They shared a pleasant, relaxed meal, Will, as Alex had taught him, compartmentalizing the awful thing he meant to do in a few hours' time so that he could laugh and joke and flirt with Maya. She filled him in on the gossip around town (apparently, the mayor had been caught in bed with the county clerk, a woman half his age at that) and he regaled her with stories of his adventures at Yale, most involving Jay and Tyler. Like him, Maya seemed to be becoming proficient at separating their lives into two halves: Despite the fact that they both knew Will was going to eventually betray his roommates, Maya pretended right along with him that they were really his best friends, and she honestly seemed to like hearing about them and about Will's life at school.

She was his angel, Will thought again later, drying the last of the dishes and putting them away in the cabinets. His sweet, beautiful angel. He wouldn't let anyone, including her brother, take her away from him.

His mind made up, Will set his plan into motion immediately following dinner. First, while Maya called Margot to ask if she could open the store in the morning long enough to receive a shipment of new books that were due to be delivered, Will slipped into her parents' bedroom (upstairs, at the far end of the hall) and lifted a Colt .45 revolver from Thomas Sanders' nightstand. Over the summer, Will had explored the house while Maya was at work – okay, so he had snooped, but he'd needed to know all he could about her since they were working together. Poking about in Thomas and Lorelei's bedroom (which did not appear to have changed since the day Thomas died – even an empty IV pump, no doubt used to administer pain medicine in Thomas' last days, still stood beside the bed), Will had discovered the gun and decided straightaway that he and Maya's father would have gotten along famously: Any man who believed in shooting to kill where his family's safety was concerned earned Will's respect.

Now, Will tucked the gun into his backpack and proceeded to his own room, where he retrieved the .9 millimeter and combat knife he had hidden on the top shelf of the closet. Will believed in preparing for the worst in every situation; having a weapon at hand made him sleep easier at night.

His excuse for stepping out that evening was perfectly plausible: He told Maya, when he joined her in the living room after her phone call to Margot, that he needed to meet with his handler. The fact that his excuse was a bold-faced lie did not make it any less credible.

"Is something wrong?

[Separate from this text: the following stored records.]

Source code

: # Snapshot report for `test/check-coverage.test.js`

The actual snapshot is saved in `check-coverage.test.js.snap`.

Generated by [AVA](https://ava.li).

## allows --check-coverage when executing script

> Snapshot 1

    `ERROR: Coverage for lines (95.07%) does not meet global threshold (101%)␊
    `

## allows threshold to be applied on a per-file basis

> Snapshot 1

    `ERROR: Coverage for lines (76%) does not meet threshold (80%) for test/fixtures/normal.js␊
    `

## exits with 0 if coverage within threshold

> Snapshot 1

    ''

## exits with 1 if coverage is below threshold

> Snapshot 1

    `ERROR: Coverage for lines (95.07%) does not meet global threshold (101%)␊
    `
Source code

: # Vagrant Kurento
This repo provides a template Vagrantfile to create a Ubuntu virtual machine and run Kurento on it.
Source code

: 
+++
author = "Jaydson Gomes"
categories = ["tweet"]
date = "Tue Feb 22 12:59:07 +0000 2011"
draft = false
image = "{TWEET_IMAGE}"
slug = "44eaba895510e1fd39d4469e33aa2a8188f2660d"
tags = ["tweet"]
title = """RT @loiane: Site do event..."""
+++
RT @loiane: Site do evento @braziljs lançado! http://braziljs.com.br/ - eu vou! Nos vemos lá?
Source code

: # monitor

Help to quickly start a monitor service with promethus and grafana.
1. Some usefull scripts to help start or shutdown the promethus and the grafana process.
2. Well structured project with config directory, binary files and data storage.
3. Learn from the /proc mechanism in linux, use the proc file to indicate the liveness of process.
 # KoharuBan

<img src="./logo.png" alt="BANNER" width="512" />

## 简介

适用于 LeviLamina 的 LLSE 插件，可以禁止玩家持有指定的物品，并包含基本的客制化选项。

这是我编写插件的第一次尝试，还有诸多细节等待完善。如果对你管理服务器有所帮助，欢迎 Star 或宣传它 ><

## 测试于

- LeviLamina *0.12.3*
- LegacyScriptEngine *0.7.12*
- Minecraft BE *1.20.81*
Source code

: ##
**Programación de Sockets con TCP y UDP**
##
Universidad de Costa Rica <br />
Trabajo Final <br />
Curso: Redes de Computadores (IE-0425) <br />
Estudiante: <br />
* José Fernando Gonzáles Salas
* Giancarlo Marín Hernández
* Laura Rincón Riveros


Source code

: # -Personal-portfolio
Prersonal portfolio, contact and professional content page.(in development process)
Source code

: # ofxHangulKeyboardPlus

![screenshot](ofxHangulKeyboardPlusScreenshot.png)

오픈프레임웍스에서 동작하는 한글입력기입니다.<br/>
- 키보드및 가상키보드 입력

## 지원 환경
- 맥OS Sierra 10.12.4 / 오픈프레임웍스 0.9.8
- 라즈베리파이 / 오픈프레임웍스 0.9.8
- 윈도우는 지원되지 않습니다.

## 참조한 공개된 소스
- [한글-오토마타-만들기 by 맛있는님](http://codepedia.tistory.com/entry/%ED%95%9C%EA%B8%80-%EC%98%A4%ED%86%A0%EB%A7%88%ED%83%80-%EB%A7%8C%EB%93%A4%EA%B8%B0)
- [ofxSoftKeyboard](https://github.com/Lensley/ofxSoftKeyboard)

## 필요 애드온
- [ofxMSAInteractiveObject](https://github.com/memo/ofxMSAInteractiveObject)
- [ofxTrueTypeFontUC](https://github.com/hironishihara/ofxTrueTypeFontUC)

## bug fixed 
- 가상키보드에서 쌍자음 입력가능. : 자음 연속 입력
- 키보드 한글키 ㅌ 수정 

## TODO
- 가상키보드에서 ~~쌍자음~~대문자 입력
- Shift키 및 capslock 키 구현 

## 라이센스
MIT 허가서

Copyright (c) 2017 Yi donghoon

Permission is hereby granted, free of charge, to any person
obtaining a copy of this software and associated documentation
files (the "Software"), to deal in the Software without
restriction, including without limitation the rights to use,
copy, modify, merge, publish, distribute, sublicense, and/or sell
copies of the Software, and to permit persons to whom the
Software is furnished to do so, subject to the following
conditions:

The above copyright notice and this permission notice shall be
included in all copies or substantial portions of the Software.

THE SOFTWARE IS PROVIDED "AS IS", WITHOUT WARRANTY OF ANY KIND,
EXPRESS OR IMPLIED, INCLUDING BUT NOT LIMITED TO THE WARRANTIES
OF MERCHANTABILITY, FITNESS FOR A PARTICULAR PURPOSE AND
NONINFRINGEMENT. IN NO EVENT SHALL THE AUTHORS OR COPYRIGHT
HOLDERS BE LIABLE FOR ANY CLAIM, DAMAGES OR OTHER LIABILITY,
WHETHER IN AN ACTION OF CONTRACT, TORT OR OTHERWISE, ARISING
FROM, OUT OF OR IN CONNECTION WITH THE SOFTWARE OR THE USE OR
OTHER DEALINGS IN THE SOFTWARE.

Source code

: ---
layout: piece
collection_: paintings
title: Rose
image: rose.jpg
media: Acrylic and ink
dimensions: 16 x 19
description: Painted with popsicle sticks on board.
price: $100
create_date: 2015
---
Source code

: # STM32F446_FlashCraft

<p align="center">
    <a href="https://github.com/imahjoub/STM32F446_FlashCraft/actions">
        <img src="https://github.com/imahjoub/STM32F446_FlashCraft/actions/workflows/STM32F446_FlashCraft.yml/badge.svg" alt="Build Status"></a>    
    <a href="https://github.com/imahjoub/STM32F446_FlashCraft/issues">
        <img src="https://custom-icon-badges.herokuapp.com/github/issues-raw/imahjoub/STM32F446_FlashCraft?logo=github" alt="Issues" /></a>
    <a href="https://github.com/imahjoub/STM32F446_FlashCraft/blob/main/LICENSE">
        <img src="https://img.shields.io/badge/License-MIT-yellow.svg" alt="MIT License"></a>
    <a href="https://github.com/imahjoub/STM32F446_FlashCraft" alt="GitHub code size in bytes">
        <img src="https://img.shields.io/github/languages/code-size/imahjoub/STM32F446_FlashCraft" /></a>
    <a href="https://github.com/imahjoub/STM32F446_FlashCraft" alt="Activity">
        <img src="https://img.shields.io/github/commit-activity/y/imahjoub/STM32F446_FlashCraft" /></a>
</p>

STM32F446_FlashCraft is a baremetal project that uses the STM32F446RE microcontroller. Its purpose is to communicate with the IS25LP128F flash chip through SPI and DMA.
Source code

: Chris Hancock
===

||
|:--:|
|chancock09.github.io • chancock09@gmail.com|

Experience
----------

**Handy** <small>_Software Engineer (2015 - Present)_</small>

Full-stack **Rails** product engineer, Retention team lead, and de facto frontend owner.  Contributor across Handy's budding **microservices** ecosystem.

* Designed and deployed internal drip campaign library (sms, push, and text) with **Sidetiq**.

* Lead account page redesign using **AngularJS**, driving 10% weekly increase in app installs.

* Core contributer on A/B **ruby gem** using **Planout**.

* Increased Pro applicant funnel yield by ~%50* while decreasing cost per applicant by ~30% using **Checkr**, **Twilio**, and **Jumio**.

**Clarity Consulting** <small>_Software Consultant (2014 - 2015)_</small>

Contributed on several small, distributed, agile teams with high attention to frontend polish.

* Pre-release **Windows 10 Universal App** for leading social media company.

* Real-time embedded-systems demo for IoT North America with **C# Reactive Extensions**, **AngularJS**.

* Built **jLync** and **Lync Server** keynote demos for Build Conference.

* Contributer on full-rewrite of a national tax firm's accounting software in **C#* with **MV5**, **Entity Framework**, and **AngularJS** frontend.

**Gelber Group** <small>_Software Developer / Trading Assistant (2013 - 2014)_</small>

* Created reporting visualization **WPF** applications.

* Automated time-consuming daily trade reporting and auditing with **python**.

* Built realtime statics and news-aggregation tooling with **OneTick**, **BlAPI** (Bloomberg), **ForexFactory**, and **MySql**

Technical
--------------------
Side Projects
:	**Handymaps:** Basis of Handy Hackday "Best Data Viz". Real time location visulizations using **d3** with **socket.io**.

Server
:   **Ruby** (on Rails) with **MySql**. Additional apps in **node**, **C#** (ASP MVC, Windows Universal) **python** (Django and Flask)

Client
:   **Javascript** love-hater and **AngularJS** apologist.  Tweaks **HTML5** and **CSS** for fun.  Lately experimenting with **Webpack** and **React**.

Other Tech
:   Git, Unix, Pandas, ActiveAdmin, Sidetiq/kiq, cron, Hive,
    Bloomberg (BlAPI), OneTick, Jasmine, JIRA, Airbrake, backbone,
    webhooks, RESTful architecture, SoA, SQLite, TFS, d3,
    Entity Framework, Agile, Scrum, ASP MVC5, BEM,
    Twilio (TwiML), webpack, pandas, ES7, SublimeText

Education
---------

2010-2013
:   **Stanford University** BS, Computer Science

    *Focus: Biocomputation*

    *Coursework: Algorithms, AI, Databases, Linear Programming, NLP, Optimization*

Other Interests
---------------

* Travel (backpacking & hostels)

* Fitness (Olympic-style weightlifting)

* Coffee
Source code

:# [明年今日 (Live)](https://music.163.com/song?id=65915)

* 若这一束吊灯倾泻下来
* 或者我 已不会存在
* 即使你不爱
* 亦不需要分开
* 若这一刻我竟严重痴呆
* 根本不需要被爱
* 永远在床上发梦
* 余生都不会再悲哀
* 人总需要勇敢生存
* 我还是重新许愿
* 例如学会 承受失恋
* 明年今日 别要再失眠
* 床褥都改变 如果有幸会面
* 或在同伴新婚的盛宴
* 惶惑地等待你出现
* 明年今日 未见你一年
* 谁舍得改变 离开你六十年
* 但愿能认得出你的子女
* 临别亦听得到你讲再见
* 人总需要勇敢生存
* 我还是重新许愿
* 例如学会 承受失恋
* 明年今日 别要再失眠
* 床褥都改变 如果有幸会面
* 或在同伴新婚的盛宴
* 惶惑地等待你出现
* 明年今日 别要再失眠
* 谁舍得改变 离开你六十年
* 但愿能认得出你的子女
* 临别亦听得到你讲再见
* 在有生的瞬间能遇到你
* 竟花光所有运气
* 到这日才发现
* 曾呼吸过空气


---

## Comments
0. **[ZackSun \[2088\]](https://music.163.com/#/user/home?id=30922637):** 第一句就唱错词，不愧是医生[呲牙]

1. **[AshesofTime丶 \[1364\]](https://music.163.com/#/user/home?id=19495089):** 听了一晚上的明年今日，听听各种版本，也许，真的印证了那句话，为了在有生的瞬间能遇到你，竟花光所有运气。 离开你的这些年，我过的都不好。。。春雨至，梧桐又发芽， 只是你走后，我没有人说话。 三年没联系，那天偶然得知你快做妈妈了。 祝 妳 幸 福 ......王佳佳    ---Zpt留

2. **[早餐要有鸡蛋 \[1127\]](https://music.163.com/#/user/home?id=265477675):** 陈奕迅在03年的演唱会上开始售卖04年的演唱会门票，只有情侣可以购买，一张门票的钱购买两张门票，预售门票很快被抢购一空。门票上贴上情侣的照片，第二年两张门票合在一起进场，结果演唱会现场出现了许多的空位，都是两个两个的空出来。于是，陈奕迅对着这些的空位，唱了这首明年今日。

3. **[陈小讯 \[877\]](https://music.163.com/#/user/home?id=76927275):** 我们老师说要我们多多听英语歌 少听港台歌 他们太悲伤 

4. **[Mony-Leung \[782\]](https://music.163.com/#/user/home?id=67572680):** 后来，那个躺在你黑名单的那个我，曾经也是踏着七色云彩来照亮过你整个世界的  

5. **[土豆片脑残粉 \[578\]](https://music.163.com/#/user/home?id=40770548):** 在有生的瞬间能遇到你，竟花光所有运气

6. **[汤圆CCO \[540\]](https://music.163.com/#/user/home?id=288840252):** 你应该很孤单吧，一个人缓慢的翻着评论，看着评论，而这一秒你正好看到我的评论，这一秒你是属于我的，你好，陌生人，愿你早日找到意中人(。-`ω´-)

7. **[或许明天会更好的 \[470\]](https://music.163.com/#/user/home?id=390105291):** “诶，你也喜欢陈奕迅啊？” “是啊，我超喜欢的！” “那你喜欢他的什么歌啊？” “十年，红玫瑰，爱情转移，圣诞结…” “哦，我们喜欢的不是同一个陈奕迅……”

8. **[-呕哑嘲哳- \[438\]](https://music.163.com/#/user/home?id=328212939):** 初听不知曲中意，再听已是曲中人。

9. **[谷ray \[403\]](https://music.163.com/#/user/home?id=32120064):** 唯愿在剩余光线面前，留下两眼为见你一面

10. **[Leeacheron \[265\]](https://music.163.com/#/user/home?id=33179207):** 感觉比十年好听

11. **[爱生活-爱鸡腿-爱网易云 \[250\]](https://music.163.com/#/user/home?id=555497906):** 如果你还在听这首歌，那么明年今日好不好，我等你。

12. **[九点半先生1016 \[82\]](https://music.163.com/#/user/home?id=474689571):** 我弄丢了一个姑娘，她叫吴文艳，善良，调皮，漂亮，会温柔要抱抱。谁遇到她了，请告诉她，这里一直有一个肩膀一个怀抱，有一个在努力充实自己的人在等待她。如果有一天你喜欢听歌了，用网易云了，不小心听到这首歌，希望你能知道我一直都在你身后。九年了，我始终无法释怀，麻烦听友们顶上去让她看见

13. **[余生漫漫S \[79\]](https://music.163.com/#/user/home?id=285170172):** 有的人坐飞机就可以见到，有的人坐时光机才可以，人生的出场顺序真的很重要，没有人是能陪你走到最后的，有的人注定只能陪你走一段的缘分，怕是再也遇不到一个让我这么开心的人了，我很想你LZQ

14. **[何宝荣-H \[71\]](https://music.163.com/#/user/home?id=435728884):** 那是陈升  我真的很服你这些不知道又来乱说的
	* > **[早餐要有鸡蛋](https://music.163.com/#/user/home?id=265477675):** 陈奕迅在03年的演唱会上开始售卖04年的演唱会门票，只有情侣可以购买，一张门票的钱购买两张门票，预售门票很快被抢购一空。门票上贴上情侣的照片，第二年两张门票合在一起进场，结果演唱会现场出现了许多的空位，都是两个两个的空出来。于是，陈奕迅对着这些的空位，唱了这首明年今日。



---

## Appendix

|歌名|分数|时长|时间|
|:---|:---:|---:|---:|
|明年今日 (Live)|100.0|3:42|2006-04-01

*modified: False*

Has something happened?" Maya automatically asked, an all-too-familiar anxiety returning to her expression, drawing her mouth into a taut line.

Will resisted the urge to kiss her until her lips softened into a smile. "Everything's fine," he assured her, donning his black trench coat and picking her car keys up off the counter. Mindful that the most convincing lies contained some truth, he continued, "My handler wants me to prep you in case the police come by with questions – which I don't think they will, but just in case. We're going to go over what you need to say, that's all. We're just more comfortable not having this kind of conversation over the phone."

Maya accepted that. Seeing Will to the back door, she hugged him goodbye; they both held on a bit longer than was strictly necessary, attraction crackling between them despite everything that was happening.

"Do you want me to wait up?" she whispered in his ear.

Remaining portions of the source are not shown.